For almost a year now I’ve been telling anyone who wants to listen about how Baxter and I are on our merry way to the bottom of Argentina. And then, well, I met a girl. She popped up in San Francisco last October and then in May there she was again, this time in Cancun. We left Baxter with a colourful alcoholic named Hector and spent a month backpacking around southern Mexico. One day she asked how long it was going to take me to reach Argentina, and I gave the usual vague answer about running out of money and finding work.
“Well, see you in two years then,” she replied. And that didn’t feel right at all.
I’ve had all sorts of talks with Rob, myself and others about how I am capable of going the whole way down. I mention other cyclists we’ve met who’ve come all the way from Alaska or Patagonia, but because they rode in a relatively straight line have covered less kilometres than I have. I point to that like some kind of proof that I really could do it. I could, I say. I could.
But those questions about making it or not are, I’ve realised, completely irrelevant. I’m not going to Patagonia anymore and it’s because I’ve happened upon something – or rather, someone – far, far more exciting than all that. So in about a week I’m getting on a plane in San Salvador, El Salvador to chase her back to her native land and I’m planning (or hoping) on sticking around and jumping Jehovah I’m just leaping out of my skin to get there already.
So, having bought said plane ticket in the hostel at Chetumal there was nothing left to do but get started on the thousand kilometres between there and San Salvador. There were very few border shenanigans at Subteniente Lopez and before we knew it we were into Belize.
There are only about 330,000 Belizeans in Belize and the Northern Highway, the country’s brusquely-named arterial road for half the country, would be nothing more than a quaint country lane anywhere else. Belize immediately seemed a very friendly place, with businesses like the “Happy Store” and “Friendship Restaurant” that seemed more concerned with wishing us well than taking our custom. People called out in a languid, friendly Caribbean English and we were “Good morning!”-ed everywhere we went. Wooden houses built on stilts in a British colonial style appeared among the low concrete homes from Mexico, and cane fields covered the flat lands between patches of bush. It felt like the countryside surrounding Bundaberg, a town I grew up in in central Queensland.

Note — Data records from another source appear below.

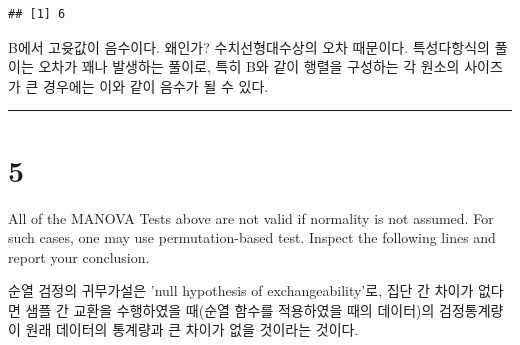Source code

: \documentclass[
]{article}
\newenvironment{Shaded}{\begin{snugshade}}{\end{snugshade}}
\newcommand{\AttributeTok}[1]{\textcolor[rgb]{0.13,0.29,0.53}{#1}}
\newcommand{\CommentTok}[1]{\textcolor[rgb]{0.56,0.35,0.01}{\textit{#1}}}
\newcommand{\DecValTok}[1]{\textcolor[rgb]{0.00,0.00,0.81}{#1}}
\newcommand{\FunctionTok}[1]{\textcolor[rgb]{0.13,0.29,0.53}{\textbf{#1}}}
\newcommand{\NormalTok}[1]{#1}
\newcommand{\OtherTok}[1]{\textcolor[rgb]{0.56,0.35,0.01}{#1}}
\newcommand{\SpecialCharTok}[1]{\textcolor[rgb]{0.81,0.36,0.00}{\textbf{#1}}}
\newcommand{\StringTok}[1]{\textcolor[rgb]{0.31,0.60,0.02}{#1}}
\begin{document}
\begin{verbatim}
## [1] 6
\end{verbatim}

B에서 고윳값이 음수이다. 왜인가? 수치선형대수상의 오차 때문이다.
특성다항식의 풀이는 오차가 꽤나 발생하는 풀이로, 특히 B와 같이 행렬을
구성하는 각 원소의 사이즈가 큰 경우에는 이와 같이 음수가 될 수 있다.

\begin{center}\rule{0.5\linewidth}{0.5pt}\end{center}

\section{5}\label{section-4}

All of the MANOVA Tests above are not valid if normality is not assumed.
For such cases, one may use permutation-based test. Inspect the
following lines and report your conclusion.

순열 검정의 귀무가설은 'null hypothesis of exchangeability'로, 집단 간
차이가 없다면 샘플 간 교환을 수행하였을 때(순열 함수를 적용하였을 때의
데이터)의 검정통계량이 원래 데이터의 통계량과 큰 차이가 없을 것이라는
것이다.

\begin{Shaded}
\end{Shaded}
\end{document}
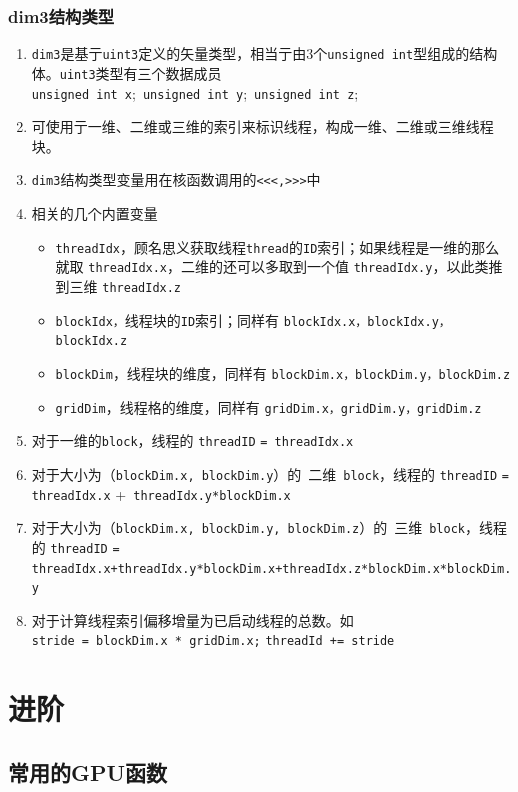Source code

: \documentclass[UTF8,a4paper,12pt]{ctexbook}
\begin{document}
		\subsection{dim3结构类型}
			\begin{enumerate}
				\item \verb|dim3|是基亍\verb|uint3|定义的矢量类型，相当亍由3个\verb|unsigned int|型组成的结构体。\verb|uint3|类型有三个数据成员\verb|unsigned int x|; \verb|unsigned int y|; \verb|unsigned int z|;
				\item 可使用亍一维、二维或三维的索引来标识线程，构成一维、二维或三维线程块。
				\item \verb|dim3|结构类型变量用在核函数调用的\verb|<<<,>>>|中
				\item 相关的几个内置变量
					\begin{itemize}
						\item \verb|threadIdx|，顾名思义获取线程\verb|thread|的\verb|ID|索引；如果线程是一维的那么就取 \verb|threadIdx.x|，二维的还可以多取到一个值 \verb|threadIdx.y|，以此类推到三维 \verb|threadIdx.z|
						\item \verb|blockIdx，|线程块的\verb|ID|索引；同样有 \verb|blockIdx.x，blockIdx.y，blockIdx.z|
						\item \verb|blockDim|，线程块的维度，同样有 \verb|blockDim.x，blockDim.y，blockDim.z|
						\item \verb|gridDim|，线程格的维度，同样有 \verb|gridDim.x，gridDim.y，gridDim.z|
					\end{itemize}
				\item 对于一维的\verb|block|，线程的 \verb|threadID| \verb|= threadIdx.x|
				\item 对于大小为（\verb|blockDim.x, blockDim.y|）的 二维 \verb|block|，线程的 \verb|threadID| \verb|= threadIdx.x| +\verb| threadIdx.y*blockDim.x|
				\item 对于大小为（\verb|blockDim.x, blockDim.y, blockDim.z|）的 三维 \verb|block|，线程的 \verb|threadID| \verb|= threadIdx.x+threadIdx.y*blockDim.x+threadIdx.z*blockDim.x*blockDim.y|
				
				\item 对于计算线程索引偏移增量为已启动线程的总数。如 \verb|stride| \verb|= blockDim.x * gridDim.x;| \verb|threadId += stride|
			\end{enumerate}

\chapter{进阶}
	\section{常用的GPU函数}
\end{document}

In the evenings we camped on land owned by families of Mexican or Mayan origin, whose kids yabbered away at us in English or Spanish and at one another in a mix of the two, a proper Spanglish. Young Luis, who lives on his family’s farm outside Orange Walk, told us about how his uncle once hit a chupacabra with his car. He also told us about mermaids. “The bad ones have black tails and tip boats over. That’s why we don’t swim in the ocean or in the keys.” In the same breath he moved on to Jesus: “He live up dur in the sky.”
I almost welcomed the yapping dogs and bellowing roosters before dawn of our second day on the road. It was just like old times and it felt good to be on the move again.
Camping at Burrel Boom
Emerson, James (“Jeeyums”), Gerardo and their dogs. They kept us company when we camped behind their house by the river at Burrel Boom.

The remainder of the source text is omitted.